• Assigned task
Restate word for word the span that opens with the line containing "### The Community" and closes with the final line of the data; give only those lines.

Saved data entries
- - -

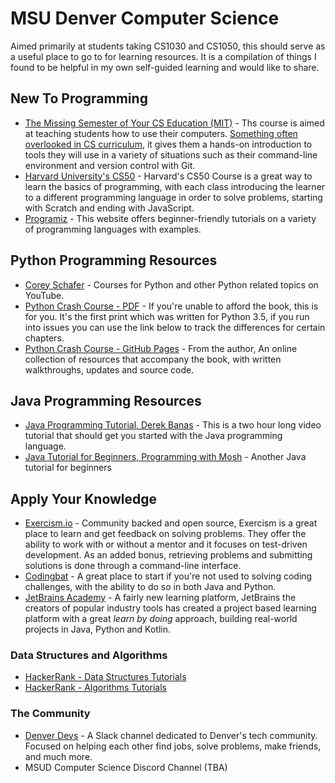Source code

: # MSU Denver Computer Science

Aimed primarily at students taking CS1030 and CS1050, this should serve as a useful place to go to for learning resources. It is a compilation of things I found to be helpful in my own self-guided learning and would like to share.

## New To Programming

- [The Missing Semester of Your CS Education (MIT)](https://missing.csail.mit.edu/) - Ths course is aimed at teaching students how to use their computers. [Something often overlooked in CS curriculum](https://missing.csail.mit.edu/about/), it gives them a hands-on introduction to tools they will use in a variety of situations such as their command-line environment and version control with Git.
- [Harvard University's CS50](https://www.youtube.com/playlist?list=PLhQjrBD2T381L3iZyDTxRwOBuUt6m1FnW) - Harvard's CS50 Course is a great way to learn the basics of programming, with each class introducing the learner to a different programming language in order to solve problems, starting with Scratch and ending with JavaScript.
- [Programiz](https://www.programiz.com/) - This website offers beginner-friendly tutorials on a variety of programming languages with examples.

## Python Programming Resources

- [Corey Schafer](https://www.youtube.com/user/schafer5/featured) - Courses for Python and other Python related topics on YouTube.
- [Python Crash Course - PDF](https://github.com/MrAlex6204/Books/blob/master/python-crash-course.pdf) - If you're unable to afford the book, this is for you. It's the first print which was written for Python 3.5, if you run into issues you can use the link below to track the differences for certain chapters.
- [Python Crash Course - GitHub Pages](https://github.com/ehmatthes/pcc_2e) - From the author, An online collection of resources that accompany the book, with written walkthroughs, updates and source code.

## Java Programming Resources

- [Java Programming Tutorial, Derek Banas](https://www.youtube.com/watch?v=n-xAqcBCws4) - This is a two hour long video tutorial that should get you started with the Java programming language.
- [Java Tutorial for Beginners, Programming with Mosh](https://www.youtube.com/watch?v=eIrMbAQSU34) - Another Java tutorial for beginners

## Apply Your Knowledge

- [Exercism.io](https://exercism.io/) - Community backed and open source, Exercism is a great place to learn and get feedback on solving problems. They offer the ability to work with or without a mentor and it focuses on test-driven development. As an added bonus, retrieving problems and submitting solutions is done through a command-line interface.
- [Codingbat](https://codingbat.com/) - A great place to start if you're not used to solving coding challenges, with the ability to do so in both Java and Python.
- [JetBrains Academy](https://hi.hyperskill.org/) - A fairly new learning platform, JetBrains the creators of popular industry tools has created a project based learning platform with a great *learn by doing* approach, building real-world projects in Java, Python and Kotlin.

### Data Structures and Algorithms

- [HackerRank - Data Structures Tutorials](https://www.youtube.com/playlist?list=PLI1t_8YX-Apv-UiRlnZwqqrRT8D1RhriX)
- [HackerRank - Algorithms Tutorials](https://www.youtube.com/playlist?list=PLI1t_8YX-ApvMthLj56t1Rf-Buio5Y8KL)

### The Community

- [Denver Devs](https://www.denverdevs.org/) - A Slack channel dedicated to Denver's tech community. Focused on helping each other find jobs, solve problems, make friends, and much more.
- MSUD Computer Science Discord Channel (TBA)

- - -

• Solution for this exercise
### The Community

- [Denver Devs](https://www.denverdevs.org/) - A Slack channel dedicated to Denver's tech community. Focused on helping each other find jobs, solve problems, make friends, and much more.
- MSUD Computer Science Discord Channel (TBA)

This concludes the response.